---------- AVAILABLE DATA ----------

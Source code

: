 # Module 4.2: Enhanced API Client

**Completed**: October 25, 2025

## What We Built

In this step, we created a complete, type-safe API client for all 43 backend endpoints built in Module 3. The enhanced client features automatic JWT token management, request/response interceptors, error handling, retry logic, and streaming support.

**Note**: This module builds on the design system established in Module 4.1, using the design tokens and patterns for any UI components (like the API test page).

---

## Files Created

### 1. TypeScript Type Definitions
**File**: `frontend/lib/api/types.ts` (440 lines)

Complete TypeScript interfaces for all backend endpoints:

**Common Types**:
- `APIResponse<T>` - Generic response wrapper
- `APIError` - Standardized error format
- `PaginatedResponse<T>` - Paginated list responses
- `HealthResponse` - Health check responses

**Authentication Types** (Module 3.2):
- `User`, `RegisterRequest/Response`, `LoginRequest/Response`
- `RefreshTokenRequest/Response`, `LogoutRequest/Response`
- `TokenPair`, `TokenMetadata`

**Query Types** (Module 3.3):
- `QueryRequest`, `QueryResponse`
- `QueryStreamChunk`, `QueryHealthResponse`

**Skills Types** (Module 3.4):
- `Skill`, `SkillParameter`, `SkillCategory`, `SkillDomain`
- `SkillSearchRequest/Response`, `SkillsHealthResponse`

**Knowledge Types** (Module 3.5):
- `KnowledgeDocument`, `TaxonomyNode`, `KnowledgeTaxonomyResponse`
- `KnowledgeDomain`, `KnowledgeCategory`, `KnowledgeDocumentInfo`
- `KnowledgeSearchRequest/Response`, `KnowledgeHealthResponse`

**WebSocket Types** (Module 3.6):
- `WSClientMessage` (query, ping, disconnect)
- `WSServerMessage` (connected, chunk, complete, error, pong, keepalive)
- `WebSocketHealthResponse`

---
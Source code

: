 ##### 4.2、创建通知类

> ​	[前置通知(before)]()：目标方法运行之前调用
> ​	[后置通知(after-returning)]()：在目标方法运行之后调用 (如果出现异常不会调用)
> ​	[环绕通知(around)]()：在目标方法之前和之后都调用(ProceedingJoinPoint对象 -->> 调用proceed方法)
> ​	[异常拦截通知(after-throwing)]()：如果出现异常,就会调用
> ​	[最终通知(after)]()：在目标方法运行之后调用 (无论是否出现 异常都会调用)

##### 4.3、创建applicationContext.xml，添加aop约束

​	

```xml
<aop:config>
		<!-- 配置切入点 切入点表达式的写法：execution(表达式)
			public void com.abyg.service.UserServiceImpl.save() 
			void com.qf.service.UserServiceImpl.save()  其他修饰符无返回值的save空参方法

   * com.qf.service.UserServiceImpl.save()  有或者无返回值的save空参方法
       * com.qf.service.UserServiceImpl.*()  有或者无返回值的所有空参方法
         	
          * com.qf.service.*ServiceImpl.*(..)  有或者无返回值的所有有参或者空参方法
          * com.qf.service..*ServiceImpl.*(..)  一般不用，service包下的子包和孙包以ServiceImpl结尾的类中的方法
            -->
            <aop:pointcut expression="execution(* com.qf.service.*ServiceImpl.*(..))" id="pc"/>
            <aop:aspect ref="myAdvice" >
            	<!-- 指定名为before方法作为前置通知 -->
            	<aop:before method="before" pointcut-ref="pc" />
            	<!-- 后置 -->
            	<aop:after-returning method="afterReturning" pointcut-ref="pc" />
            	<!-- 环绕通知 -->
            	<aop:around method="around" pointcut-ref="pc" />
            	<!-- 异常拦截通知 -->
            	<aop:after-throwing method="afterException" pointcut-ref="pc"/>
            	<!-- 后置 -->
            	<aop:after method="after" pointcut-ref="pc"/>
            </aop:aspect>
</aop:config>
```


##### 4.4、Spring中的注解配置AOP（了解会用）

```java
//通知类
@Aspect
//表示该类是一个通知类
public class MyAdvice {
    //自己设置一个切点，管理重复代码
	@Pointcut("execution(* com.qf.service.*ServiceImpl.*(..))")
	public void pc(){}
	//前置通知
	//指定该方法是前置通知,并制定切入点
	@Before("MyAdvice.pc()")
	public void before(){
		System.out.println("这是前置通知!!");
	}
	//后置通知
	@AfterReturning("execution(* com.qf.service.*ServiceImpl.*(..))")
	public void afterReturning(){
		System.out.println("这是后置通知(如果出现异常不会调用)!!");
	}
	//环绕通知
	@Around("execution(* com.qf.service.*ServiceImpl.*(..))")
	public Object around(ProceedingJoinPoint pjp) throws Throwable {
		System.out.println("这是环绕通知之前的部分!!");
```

----------

_TASK TO COMPLETE_.
Output exactly the span of lines beginning at the first line of the records and ending at the line that holds "## What We Built", inclusive, with no other text.

_REPLY TO THE TASK_.
Source code

: # Module 4.2: Enhanced API Client

**Completed**: October 25, 2025

## What We Built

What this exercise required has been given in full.